The Star Trek Next Generation Story That Connects the Borg to The Original Series Crew

The Borg may be villains from Star Trek: The Next Generation, but a 1991 novel posits a surprising connection between the assimilating aliens and The Original Series.

The Borg in Star Trek: The Next Generation
Photo: CBS Photo Archive/Getty Images

“Con permiso, Capitan,” the godlike being Q tells Captain Picard. “The hall is rented, the orchestra engaged. It’s now time to see if you can dance.” 

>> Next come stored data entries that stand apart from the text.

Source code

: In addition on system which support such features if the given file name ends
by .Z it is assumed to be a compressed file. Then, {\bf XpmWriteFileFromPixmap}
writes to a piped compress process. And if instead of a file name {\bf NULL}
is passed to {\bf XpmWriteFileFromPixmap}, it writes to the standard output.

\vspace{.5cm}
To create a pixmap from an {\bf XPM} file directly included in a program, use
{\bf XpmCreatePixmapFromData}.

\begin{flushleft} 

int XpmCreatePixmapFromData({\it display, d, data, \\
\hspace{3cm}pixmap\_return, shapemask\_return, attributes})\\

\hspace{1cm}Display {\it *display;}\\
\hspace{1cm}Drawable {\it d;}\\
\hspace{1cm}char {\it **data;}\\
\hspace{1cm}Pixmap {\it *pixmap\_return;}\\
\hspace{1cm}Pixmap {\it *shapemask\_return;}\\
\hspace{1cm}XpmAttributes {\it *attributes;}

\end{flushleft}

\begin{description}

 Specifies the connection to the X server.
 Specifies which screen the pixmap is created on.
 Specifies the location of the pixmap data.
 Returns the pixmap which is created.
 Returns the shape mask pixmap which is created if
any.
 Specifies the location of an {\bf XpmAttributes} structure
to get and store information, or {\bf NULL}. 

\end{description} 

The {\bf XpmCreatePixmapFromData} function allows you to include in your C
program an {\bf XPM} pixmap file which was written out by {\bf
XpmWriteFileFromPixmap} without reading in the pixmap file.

Part warning and part explanation, Q’s statement tests Picard’s insistence that the Enterprise does not need his help, that humanity is fully prepared for whatever difficulties they encounter while exploring deep space. Yes, they can deal with Romulans, Klingons, and even that fishhead alien that Mick Fleetwood played in “Manhunt.” But were they prepared for the new enemy that Q sent them to meet? Were they prepared for the Borg?

The excellent season two episode “Q Who?” effectively introduces the Borg as the defining villain of Star Trek: The Next Generation, whose influence continues in later series, especially Voyager and Picard. The conquering hivemind represents everything that Starfleet is not, a demand for sameness and no respect for other cultures or variety. They’re all about safety and domination through homogenization. With their zombie-esque attacks and their resistance to Starfleet weapons, the Borg become a major threat to the entire universe. 

But despite Q’s taunts in The Next Generation, Starfleet may have actually been more prepared for the Borg than he, or even the crew of the Enterprise-D, first thought. In fact, according to one TNG novel, the Federation unknowingly encountered a deterrent to the race back in the days of James T. Kirk and the original Enterprise.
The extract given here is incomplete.